_Exercise details_
In the records below, find the line that contains "[asg\_max](#input\_asg\_max) | n/a" and the line that contains "[key\_name](#input\_key\_name) | n/a", then retype exactly those two lines and every line between them.

Top of Records provided

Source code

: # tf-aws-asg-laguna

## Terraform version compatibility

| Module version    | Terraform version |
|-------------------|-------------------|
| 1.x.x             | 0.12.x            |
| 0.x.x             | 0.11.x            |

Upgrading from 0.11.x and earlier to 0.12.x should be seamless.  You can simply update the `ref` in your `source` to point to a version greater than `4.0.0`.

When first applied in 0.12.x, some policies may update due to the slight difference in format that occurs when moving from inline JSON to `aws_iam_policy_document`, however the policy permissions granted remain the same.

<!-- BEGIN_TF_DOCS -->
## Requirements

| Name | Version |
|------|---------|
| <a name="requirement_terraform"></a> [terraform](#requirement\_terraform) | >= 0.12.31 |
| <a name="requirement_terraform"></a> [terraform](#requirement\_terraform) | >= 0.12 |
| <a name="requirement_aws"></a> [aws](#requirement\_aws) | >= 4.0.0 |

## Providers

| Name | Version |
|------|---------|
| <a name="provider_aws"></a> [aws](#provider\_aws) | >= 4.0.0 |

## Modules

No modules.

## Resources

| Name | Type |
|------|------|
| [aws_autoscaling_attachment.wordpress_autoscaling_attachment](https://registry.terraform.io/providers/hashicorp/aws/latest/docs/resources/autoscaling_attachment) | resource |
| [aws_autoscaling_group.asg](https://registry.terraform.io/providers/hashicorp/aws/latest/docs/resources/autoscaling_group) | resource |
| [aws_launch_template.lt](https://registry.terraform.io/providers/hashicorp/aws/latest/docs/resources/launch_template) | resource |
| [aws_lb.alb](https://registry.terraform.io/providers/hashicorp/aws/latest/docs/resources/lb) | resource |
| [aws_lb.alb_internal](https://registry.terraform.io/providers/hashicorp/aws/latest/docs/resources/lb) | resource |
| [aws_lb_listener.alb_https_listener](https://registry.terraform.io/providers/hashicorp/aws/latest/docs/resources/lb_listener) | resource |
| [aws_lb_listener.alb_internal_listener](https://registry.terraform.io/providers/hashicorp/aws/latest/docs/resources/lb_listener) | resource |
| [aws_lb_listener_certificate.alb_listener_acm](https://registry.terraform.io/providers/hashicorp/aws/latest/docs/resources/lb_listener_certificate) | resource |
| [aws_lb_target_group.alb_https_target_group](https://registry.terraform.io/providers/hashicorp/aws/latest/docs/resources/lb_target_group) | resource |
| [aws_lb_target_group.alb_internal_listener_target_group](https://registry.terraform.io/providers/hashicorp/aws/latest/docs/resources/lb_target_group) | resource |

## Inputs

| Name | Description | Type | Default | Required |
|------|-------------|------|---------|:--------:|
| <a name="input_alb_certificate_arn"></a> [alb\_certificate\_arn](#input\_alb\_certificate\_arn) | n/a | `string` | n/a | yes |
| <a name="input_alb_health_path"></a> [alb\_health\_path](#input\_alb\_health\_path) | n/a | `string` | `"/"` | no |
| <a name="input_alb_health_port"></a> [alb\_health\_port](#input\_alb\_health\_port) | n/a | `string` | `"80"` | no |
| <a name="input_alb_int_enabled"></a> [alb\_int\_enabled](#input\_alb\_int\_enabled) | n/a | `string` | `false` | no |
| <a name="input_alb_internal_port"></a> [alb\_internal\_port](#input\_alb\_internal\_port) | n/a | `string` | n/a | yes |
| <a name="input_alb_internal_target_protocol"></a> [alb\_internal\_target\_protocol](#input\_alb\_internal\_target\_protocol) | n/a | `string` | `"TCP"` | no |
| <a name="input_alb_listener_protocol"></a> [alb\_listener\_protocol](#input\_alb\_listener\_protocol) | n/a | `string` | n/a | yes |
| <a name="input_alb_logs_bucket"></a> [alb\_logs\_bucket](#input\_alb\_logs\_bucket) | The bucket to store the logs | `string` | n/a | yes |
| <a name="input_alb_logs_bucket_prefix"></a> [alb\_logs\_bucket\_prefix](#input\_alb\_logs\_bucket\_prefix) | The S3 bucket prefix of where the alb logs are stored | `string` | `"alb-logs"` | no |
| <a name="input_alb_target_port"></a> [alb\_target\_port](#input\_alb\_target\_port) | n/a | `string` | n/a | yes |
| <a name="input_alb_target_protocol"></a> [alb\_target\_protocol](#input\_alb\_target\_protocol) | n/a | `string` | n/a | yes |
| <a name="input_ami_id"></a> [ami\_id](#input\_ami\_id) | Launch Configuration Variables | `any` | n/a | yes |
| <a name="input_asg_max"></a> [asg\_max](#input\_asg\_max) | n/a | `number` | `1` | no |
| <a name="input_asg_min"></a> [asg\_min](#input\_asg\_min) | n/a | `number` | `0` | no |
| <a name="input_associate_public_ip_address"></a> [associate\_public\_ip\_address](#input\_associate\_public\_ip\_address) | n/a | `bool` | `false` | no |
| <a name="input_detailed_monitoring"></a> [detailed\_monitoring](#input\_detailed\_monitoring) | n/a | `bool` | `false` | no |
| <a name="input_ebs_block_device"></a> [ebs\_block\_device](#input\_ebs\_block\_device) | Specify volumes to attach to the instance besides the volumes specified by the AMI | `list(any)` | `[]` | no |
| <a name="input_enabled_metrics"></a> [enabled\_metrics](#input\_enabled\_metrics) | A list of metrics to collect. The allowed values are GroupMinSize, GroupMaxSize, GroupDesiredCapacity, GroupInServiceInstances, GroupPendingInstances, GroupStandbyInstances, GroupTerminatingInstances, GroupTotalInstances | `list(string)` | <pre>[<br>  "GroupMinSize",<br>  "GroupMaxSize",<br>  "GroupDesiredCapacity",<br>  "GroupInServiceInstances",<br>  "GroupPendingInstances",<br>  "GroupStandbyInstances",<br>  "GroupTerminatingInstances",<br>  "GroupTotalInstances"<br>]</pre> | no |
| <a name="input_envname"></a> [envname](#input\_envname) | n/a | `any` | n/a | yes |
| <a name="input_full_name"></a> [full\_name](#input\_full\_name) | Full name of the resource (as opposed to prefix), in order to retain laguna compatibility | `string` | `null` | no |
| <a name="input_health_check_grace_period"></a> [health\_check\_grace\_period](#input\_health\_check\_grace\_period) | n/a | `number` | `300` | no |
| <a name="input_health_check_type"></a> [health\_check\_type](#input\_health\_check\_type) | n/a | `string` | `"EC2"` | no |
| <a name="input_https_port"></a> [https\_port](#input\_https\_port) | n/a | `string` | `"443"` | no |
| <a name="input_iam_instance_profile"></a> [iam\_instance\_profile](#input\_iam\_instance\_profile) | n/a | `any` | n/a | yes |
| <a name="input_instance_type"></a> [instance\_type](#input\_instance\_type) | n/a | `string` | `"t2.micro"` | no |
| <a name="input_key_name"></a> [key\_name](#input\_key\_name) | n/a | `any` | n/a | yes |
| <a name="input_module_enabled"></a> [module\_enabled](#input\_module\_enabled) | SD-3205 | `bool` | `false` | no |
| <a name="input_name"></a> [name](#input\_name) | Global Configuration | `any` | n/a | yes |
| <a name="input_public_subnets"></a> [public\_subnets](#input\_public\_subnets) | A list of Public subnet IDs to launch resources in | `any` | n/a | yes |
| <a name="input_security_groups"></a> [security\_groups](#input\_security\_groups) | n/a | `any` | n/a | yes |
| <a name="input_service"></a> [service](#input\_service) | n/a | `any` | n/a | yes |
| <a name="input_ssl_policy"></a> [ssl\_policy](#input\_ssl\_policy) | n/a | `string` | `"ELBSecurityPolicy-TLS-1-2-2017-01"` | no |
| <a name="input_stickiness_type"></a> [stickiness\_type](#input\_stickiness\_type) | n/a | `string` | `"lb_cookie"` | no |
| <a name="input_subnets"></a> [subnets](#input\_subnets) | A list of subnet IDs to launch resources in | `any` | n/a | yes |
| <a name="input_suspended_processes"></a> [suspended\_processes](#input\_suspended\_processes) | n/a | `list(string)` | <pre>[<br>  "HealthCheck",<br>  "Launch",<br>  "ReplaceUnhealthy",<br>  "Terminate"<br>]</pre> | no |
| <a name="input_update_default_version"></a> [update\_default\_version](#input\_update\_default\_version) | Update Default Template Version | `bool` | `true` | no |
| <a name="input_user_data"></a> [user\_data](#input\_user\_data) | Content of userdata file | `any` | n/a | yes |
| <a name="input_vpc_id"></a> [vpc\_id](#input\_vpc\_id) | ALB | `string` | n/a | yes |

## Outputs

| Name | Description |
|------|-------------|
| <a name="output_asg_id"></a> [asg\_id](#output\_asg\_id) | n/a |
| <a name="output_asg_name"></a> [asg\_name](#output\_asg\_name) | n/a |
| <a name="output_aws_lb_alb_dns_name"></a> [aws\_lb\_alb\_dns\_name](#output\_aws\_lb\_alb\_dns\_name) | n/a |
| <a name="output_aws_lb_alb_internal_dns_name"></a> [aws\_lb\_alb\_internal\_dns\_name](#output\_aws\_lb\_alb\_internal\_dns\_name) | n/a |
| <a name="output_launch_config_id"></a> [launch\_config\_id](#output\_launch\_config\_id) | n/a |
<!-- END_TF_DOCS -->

Bottom of Records provided

_Task output_
| <a name="input_asg_max"></a> [asg\_max](#input\_asg\_max) | n/a | `number` | `1` | no |
| <a name="input_asg_min"></a> [asg\_min](#input\_asg\_min) | n/a | `number` | `0` | no |
| <a name="input_associate_public_ip_address"></a> [associate\_public\_ip\_address](#input\_associate\_public\_ip\_address) | n/a | `bool` | `false` | no |
| <a name="input_detailed_monitoring"></a> [detailed\_monitoring](#input\_detailed\_monitoring) | n/a | `bool` | `false` | no |
| <a name="input_ebs_block_device"></a> [ebs\_block\_device](#input\_ebs\_block\_device) | Specify volumes to attach to the instance besides the volumes specified by the AMI | `list(any)` | `[]` | no |
| <a name="input_enabled_metrics"></a> [enabled\_metrics](#input\_enabled\_metrics) | A list of metrics to collect. The allowed values are GroupMinSize, GroupMaxSize, GroupDesiredCapacity, GroupInServiceInstances, GroupPendingInstances, GroupStandbyInstances, GroupTerminatingInstances, GroupTotalInstances | `list(string)` | <pre>[<br>  "GroupMinSize",<br>  "GroupMaxSize",<br>  "GroupDesiredCapacity",<br>  "GroupInServiceInstances",<br>  "GroupPendingInstances",<br>  "GroupStandbyInstances",<br>  "GroupTerminatingInstances",<br>  "GroupTotalInstances"<br>]</pre> | no |
| <a name="input_envname"></a> [envname](#input\_envname) | n/a | `any` | n/a | yes |
| <a name="input_full_name"></a> [full\_name](#input\_full\_name) | Full name of the resource (as opposed to prefix), in order to retain laguna compatibility | `string` | `null` | no |
| <a name="input_health_check_grace_period"></a> [health\_check\_grace\_period](#input\_health\_check\_grace\_period) | n/a | `number` | `300` | no |
| <a name="input_health_check_type"></a> [health\_check\_type](#input\_health\_check\_type) | n/a | `string` | `"EC2"` | no |
| <a name="input_https_port"></a> [https\_port](#input\_https\_port) | n/a | `string` | `"443"` | no |
| <a name="input_iam_instance_profile"></a> [iam\_instance\_profile](#input\_iam\_instance\_profile) | n/a | `any` | n/a | yes |
| <a name="input_instance_type"></a> [instance\_type](#input\_instance\_type) | n/a | `string` | `"t2.micro"` | no |
| <a name="input_key_name"></a> [key\_name](#input\_key\_name) | n/a | `any` | n/a | yes |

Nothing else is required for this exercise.